→ **Problem requirements**: Once the line containing "неё есть парень" is located, give it again exactly, together with each line that follows it to the end of the entries, and add nothing else.

[Stored data entries]
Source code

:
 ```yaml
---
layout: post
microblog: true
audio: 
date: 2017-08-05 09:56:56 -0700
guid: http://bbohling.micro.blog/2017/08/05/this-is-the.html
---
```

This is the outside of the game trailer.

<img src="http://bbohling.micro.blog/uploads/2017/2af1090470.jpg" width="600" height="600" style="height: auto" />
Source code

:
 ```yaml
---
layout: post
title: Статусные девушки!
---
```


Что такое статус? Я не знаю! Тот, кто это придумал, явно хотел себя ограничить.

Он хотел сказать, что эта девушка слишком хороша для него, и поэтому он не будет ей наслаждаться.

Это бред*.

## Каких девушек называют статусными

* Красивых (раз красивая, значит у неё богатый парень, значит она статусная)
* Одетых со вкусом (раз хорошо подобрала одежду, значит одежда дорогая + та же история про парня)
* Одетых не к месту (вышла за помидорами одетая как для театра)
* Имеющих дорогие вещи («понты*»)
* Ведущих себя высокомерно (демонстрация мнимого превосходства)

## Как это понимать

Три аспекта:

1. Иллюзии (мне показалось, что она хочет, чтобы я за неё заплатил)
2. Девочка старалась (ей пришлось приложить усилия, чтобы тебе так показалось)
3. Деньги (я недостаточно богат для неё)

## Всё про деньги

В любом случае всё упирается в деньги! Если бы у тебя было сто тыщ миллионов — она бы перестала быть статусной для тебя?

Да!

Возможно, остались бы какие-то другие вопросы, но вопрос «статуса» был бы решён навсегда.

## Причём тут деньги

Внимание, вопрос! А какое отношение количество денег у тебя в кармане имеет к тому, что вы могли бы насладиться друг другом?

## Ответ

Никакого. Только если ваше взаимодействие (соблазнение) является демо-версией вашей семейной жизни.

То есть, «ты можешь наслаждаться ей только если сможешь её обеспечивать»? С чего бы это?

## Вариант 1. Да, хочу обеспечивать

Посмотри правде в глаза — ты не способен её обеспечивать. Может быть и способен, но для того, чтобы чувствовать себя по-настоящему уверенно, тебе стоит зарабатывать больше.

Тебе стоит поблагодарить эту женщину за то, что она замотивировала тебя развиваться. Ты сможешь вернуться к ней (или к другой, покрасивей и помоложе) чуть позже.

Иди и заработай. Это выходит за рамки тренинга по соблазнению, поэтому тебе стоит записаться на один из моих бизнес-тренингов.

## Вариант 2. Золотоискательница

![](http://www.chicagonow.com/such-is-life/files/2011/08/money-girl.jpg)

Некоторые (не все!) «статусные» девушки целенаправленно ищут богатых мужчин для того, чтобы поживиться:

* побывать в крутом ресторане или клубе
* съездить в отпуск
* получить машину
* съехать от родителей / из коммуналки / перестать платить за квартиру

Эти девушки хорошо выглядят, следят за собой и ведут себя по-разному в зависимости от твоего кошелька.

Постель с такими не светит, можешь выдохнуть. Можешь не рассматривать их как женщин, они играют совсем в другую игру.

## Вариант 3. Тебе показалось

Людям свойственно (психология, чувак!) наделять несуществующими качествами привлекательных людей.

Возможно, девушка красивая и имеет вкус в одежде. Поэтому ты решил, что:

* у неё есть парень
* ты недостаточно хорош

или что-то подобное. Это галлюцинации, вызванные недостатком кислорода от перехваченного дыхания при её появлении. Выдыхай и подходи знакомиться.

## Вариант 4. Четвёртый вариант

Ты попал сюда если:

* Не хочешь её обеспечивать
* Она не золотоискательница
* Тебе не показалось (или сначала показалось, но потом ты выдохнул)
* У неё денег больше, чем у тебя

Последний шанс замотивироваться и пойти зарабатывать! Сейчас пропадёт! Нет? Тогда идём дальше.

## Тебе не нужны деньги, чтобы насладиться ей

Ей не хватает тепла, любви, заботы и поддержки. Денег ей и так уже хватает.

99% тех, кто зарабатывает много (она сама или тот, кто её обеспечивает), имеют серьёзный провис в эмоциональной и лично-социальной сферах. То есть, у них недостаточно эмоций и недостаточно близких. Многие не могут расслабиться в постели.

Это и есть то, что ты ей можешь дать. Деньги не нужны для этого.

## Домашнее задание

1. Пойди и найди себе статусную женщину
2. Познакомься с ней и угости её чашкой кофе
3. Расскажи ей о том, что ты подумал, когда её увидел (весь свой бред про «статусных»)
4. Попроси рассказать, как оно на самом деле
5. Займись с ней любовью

→ **Answer**:
* у неё есть парень
* ты недостаточно хорош

или что-то подобное. Это галлюцинации, вызванные недостатком кислорода от перехваченного дыхания при её появлении. Выдыхай и подходи знакомиться.

## Вариант 4. Четвёртый вариант

Ты попал сюда если:

* Не хочешь её обеспечивать
* Она не золотоискательница
* Тебе не показалось (или сначала показалось, но потом ты выдохнул)
* У неё денег больше, чем у тебя

Последний шанс замотивироваться и пойти зарабатывать! Сейчас пропадёт! Нет? Тогда идём дальше.

## Тебе не нужны деньги, чтобы насладиться ей

Ей не хватает тепла, любви, заботы и поддержки. Денег ей и так уже хватает.

99% тех, кто зарабатывает много (она сама или тот, кто её обеспечивает), имеют серьёзный провис в эмоциональной и лично-социальной сферах. То есть, у них недостаточно эмоций и недостаточно близких. Многие не могут расслабиться в постели.

Это и есть то, что ты ей можешь дать. Деньги не нужны для этого.

## Домашнее задание

1. Пойди и найди себе статусную женщину
2. Познакомься с ней и угости её чашкой кофе
3. Расскажи ей о том, что ты подумал, когда её увидел (весь свой бред про «статусных»)
4. Попроси рассказать, как оно на самом деле
5. Займись с ней любовью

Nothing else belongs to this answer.